Dataset content ->
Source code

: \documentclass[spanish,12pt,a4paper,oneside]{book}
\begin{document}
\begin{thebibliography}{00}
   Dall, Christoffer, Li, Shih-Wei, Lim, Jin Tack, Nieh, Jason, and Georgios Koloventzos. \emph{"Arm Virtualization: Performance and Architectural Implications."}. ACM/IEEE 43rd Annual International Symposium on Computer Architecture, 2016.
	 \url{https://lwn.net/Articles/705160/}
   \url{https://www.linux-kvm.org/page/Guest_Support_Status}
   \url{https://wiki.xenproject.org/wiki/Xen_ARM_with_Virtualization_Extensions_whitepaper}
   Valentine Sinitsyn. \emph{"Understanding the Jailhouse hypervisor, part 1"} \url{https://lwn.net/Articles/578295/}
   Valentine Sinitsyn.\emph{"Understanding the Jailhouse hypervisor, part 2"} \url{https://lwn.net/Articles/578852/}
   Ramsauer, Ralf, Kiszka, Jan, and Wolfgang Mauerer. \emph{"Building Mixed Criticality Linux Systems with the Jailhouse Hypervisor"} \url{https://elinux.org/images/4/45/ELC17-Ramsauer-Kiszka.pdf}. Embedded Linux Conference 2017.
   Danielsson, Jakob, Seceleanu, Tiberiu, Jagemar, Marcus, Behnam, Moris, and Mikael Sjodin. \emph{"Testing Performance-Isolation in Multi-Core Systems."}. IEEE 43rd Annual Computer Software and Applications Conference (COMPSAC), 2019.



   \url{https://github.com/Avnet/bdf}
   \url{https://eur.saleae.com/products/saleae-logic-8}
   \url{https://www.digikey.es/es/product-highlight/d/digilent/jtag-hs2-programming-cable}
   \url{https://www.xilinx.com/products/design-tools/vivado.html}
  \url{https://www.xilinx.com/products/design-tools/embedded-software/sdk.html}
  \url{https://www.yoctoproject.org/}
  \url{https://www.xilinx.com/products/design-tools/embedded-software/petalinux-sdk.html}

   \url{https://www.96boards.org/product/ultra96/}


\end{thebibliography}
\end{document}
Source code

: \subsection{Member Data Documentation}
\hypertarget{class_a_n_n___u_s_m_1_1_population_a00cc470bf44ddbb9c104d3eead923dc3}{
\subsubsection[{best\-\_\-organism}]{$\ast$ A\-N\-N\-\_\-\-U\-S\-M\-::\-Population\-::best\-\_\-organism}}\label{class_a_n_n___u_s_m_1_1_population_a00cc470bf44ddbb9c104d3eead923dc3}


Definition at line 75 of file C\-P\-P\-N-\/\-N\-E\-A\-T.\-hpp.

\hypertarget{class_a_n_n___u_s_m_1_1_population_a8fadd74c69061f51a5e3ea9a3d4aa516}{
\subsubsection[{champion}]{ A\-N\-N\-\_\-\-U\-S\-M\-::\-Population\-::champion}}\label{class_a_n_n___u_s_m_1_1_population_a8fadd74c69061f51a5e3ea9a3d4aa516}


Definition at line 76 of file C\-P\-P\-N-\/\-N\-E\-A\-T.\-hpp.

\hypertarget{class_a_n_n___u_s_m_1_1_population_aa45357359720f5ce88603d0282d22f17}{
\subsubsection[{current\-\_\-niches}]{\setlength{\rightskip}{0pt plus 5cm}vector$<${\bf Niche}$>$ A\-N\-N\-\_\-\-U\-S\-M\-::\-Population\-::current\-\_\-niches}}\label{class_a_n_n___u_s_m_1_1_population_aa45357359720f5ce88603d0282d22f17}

What the task requires -> Copy the entire listing above, line for line, exactly.

Final answer ->
Source code

: \documentclass[spanish,12pt,a4paper,oneside]{book}
\begin{document}
\begin{thebibliography}{00}
   Dall, Christoffer, Li, Shih-Wei, Lim, Jin Tack, Nieh, Jason, and Georgios Koloventzos. \emph{"Arm Virtualization: Performance and Architectural Implications."}. ACM/IEEE 43rd Annual International Symposium on Computer Architecture, 2016.
	 \url{https://lwn.net/Articles/705160/}
   \url{https://www.linux-kvm.org/page/Guest_Support_Status}
   \url{https://wiki.xenproject.org/wiki/Xen_ARM_with_Virtualization_Extensions_whitepaper}
   Valentine Sinitsyn. \emph{"Understanding the Jailhouse hypervisor, part 1"} \url{https://lwn.net/Articles/578295/}
   Valentine Sinitsyn.\emph{"Understanding the Jailhouse hypervisor, part 2"} \url{https://lwn.net/Articles/578852/}
   Ramsauer, Ralf, Kiszka, Jan, and Wolfgang Mauerer. \emph{"Building Mixed Criticality Linux Systems with the Jailhouse Hypervisor"} \url{https://elinux.org/images/4/45/ELC17-Ramsauer-Kiszka.pdf}. Embedded Linux Conference 2017.
   Danielsson, Jakob, Seceleanu, Tiberiu, Jagemar, Marcus, Behnam, Moris, and Mikael Sjodin. \emph{"Testing Performance-Isolation in Multi-Core Systems."}. IEEE 43rd Annual Computer Software and Applications Conference (COMPSAC), 2019.



   \url{https://github.com/Avnet/bdf}
   \url{https://eur.saleae.com/products/saleae-logic-8}
   \url{https://www.digikey.es/es/product-highlight/d/digilent/jtag-hs2-programming-cable}
   \url{https://www.xilinx.com/products/design-tools/vivado.html}
  \url{https://www.xilinx.com/products/design-tools/embedded-software/sdk.html}
  \url{https://www.yoctoproject.org/}
  \url{https://www.xilinx.com/products/design-tools/embedded-software/petalinux-sdk.html}

   \url{https://www.96boards.org/product/ultra96/}


\end{thebibliography}
\end{document}
Source code

: \subsection{Member Data Documentation}
\hypertarget{class_a_n_n___u_s_m_1_1_population_a00cc470bf44ddbb9c104d3eead923dc3}{
\subsubsection[{best\-\_\-organism}]{$\ast$ A\-N\-N\-\_\-\-U\-S\-M\-::\-Population\-::best\-\_\-organism}}\label{class_a_n_n___u_s_m_1_1_population_a00cc470bf44ddbb9c104d3eead923dc3}


Definition at line 75 of file C\-P\-P\-N-\/\-N\-E\-A\-T.\-hpp.

\hypertarget{class_a_n_n___u_s_m_1_1_population_a8fadd74c69061f51a5e3ea9a3d4aa516}{
\subsubsection[{champion}]{ A\-N\-N\-\_\-\-U\-S\-M\-::\-Population\-::champion}}\label{class_a_n_n___u_s_m_1_1_population_a8fadd74c69061f51a5e3ea9a3d4aa516}


Definition at line 76 of file C\-P\-P\-N-\/\-N\-E\-A\-T.\-hpp.

\hypertarget{class_a_n_n___u_s_m_1_1_population_aa45357359720f5ce88603d0282d22f17}{
\subsubsection[{current\-\_\-niches}]{\setlength{\rightskip}{0pt plus 5cm}vector$<${\bf Niche}$>$ A\-N\-N\-\_\-\-U\-S\-M\-::\-Population\-::current\-\_\-niches}}\label{class_a_n_n___u_s_m_1_1_population_aa45357359720f5ce88603d0282d22f17}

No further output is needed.